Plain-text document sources
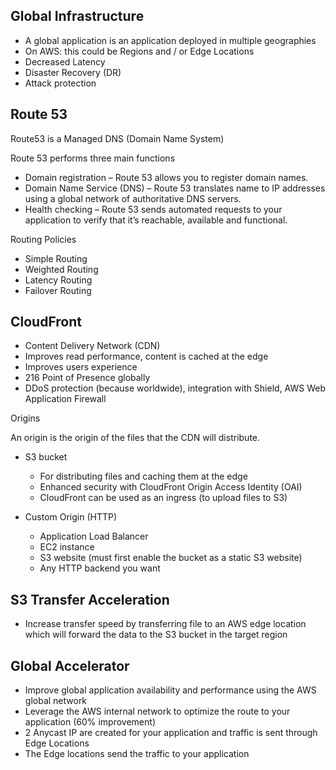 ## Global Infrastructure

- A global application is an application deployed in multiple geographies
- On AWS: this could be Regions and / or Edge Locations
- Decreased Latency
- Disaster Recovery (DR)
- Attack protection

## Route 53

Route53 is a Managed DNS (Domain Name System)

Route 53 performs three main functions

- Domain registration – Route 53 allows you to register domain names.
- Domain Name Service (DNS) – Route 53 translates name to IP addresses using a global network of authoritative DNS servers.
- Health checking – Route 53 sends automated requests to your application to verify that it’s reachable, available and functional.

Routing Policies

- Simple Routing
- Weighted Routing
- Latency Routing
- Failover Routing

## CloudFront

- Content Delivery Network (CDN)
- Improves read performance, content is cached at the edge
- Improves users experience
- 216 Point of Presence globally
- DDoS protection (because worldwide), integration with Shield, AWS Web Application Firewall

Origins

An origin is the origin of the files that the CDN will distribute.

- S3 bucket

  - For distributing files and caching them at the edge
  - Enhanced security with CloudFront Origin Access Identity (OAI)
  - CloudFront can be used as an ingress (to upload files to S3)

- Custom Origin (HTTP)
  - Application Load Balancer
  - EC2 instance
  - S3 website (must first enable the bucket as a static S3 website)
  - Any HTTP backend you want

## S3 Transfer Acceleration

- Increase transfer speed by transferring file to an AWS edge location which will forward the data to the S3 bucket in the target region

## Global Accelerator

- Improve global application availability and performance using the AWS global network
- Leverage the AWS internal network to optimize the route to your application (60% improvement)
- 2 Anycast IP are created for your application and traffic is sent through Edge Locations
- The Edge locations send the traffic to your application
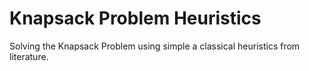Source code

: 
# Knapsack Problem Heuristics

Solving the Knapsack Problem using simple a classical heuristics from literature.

What is being asked: Output only the lines from the one that contains "- S3 bucket" to the end of the entries above, both end lines included, and drop the pictures.

Exercise solution:
- S3 bucket

  - For distributing files and caching them at the edge
  - Enhanced security with CloudFront Origin Access Identity (OAI)
  - CloudFront can be used as an ingress (to upload files to S3)

- Custom Origin (HTTP)
  - Application Load Balancer
  - EC2 instance
  - S3 website (must first enable the bucket as a static S3 website)
  - Any HTTP backend you want

## S3 Transfer Acceleration

- Increase transfer speed by transferring file to an AWS edge location which will forward the data to the S3 bucket in the target region

## Global Accelerator

- Improve global application availability and performance using the AWS global network
- Leverage the AWS internal network to optimize the route to your application (60% improvement)
- 2 Anycast IP are created for your application and traffic is sent through Edge Locations
- The Edge locations send the traffic to your application
Source code

: 
# Knapsack Problem Heuristics

Solving the Knapsack Problem using simple a classical heuristics from literature.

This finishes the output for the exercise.